§ TASK BRIEF: Each line from the material with the word "their" in it must be copied.

★ ★ ★ ★ ★ ★ ★

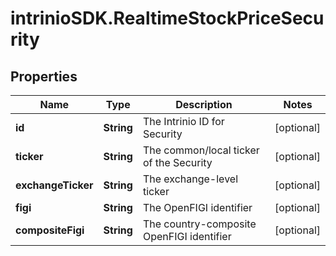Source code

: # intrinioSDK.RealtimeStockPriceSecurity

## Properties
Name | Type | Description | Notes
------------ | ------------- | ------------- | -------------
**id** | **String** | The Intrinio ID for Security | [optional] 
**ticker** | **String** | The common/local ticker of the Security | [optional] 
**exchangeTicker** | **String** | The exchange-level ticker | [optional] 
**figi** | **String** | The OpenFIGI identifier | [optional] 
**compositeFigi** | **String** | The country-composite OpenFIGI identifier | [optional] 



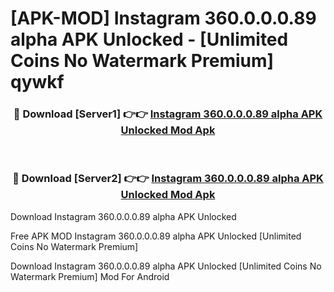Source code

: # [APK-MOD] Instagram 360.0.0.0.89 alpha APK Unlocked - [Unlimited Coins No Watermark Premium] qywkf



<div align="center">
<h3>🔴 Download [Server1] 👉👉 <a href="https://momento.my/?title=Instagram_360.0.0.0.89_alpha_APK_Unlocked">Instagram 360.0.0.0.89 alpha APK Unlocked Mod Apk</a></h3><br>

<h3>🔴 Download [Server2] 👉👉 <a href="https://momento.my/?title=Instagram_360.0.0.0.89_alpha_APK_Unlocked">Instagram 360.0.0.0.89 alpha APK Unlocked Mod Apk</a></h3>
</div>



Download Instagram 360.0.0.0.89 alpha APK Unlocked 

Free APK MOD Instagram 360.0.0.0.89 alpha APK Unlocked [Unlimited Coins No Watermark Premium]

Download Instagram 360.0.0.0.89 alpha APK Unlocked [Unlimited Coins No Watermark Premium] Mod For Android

★ ★ ★ ★ ★ ★ ★

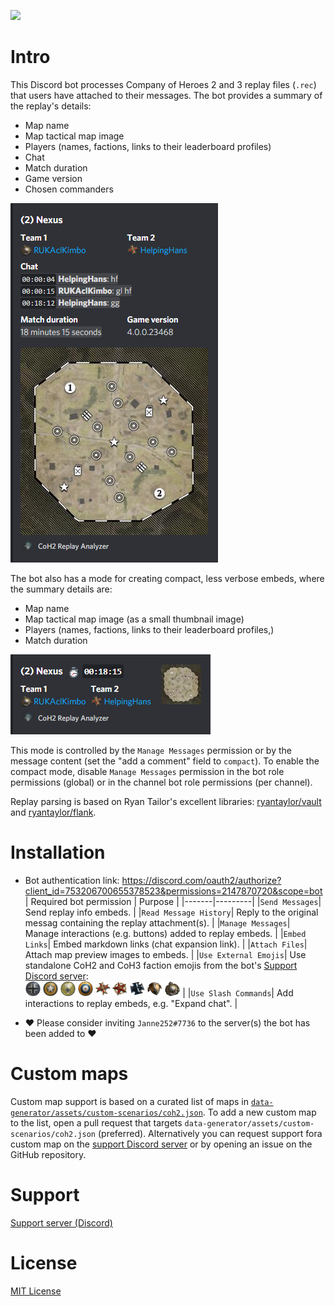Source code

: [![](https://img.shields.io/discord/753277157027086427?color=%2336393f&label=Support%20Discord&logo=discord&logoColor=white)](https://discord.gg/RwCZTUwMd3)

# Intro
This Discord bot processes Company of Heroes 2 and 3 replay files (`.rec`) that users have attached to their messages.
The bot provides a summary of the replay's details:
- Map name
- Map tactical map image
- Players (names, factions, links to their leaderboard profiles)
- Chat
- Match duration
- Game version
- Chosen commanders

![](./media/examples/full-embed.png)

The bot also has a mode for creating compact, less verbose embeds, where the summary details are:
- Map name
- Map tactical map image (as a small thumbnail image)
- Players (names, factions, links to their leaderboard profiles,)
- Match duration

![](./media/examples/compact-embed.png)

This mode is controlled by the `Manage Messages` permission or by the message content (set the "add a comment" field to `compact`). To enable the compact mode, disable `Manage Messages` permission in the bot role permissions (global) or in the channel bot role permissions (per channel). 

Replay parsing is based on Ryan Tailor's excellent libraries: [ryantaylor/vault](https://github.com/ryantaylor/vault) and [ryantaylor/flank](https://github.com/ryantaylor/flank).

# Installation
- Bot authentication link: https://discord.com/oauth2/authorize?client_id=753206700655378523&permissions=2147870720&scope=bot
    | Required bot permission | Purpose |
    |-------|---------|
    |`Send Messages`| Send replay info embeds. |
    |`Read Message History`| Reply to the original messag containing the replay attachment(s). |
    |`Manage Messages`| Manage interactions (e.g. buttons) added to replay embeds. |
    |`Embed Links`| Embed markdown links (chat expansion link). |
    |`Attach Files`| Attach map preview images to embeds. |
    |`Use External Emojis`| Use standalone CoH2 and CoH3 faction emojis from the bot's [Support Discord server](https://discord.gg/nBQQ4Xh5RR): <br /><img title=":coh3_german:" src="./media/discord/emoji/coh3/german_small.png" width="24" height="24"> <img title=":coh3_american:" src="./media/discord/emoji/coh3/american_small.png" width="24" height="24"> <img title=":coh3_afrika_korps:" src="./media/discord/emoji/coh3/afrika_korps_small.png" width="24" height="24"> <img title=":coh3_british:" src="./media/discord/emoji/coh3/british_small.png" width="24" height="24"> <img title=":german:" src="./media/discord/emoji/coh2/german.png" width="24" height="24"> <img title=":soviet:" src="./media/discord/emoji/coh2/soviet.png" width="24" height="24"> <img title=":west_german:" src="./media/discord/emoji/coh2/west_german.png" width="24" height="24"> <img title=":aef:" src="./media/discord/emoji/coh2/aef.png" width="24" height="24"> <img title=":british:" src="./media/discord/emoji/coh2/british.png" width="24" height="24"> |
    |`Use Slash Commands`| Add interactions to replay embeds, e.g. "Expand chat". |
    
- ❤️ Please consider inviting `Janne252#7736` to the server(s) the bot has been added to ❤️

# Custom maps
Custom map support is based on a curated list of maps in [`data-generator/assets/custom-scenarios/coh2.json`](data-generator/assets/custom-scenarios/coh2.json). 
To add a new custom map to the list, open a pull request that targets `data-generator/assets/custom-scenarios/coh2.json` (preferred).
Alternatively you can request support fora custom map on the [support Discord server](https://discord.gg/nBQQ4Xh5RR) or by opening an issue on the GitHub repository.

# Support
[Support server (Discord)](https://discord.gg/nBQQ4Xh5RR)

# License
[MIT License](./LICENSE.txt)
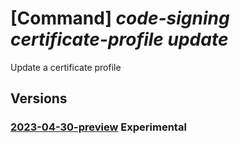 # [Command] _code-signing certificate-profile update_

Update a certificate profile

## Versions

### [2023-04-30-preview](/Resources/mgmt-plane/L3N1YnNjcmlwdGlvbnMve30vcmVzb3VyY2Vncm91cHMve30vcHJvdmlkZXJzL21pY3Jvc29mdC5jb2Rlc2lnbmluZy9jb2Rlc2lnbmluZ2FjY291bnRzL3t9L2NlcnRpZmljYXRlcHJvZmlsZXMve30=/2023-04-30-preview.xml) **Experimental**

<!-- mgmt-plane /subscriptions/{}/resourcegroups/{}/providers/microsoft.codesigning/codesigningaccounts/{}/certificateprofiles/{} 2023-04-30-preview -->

★ ★ ★ ★ ★ ★ ★

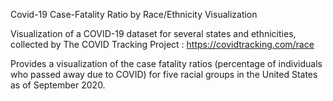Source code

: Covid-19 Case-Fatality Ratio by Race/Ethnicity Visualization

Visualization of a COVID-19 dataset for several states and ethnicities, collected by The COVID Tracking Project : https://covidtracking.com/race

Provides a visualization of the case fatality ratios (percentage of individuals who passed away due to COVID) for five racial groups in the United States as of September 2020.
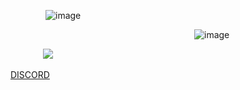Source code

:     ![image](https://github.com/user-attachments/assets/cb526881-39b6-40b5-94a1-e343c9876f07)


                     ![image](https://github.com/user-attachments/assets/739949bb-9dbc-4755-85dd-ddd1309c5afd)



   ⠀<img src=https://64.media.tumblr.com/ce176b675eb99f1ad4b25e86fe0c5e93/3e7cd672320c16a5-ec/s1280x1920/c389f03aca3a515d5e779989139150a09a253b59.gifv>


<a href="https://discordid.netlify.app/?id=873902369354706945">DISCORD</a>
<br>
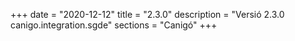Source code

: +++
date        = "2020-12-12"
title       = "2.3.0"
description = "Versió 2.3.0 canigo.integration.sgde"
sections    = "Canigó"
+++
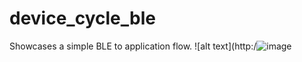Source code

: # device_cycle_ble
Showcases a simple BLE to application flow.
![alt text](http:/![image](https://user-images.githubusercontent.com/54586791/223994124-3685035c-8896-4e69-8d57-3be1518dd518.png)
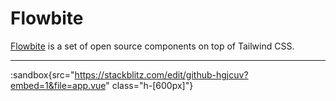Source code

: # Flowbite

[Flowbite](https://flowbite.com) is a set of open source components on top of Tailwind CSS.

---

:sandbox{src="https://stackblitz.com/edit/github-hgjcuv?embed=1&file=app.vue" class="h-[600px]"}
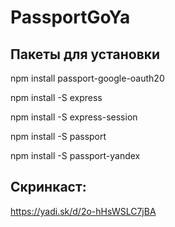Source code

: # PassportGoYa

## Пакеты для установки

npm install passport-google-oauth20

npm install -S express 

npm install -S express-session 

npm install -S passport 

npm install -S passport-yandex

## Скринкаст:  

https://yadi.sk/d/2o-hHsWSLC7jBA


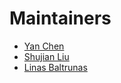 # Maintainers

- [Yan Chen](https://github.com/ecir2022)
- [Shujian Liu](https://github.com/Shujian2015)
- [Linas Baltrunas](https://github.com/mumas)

★ ★ ★ ★ ★ ★ ★

§ FINISHED EXERCISE:
This Discord bot processes Company of Heroes 2 and 3 replay files (`.rec`) that users have attached to their messages.
- Players (names, factions, links to their leaderboard profiles)
- Players (names, factions, links to their leaderboard profiles,)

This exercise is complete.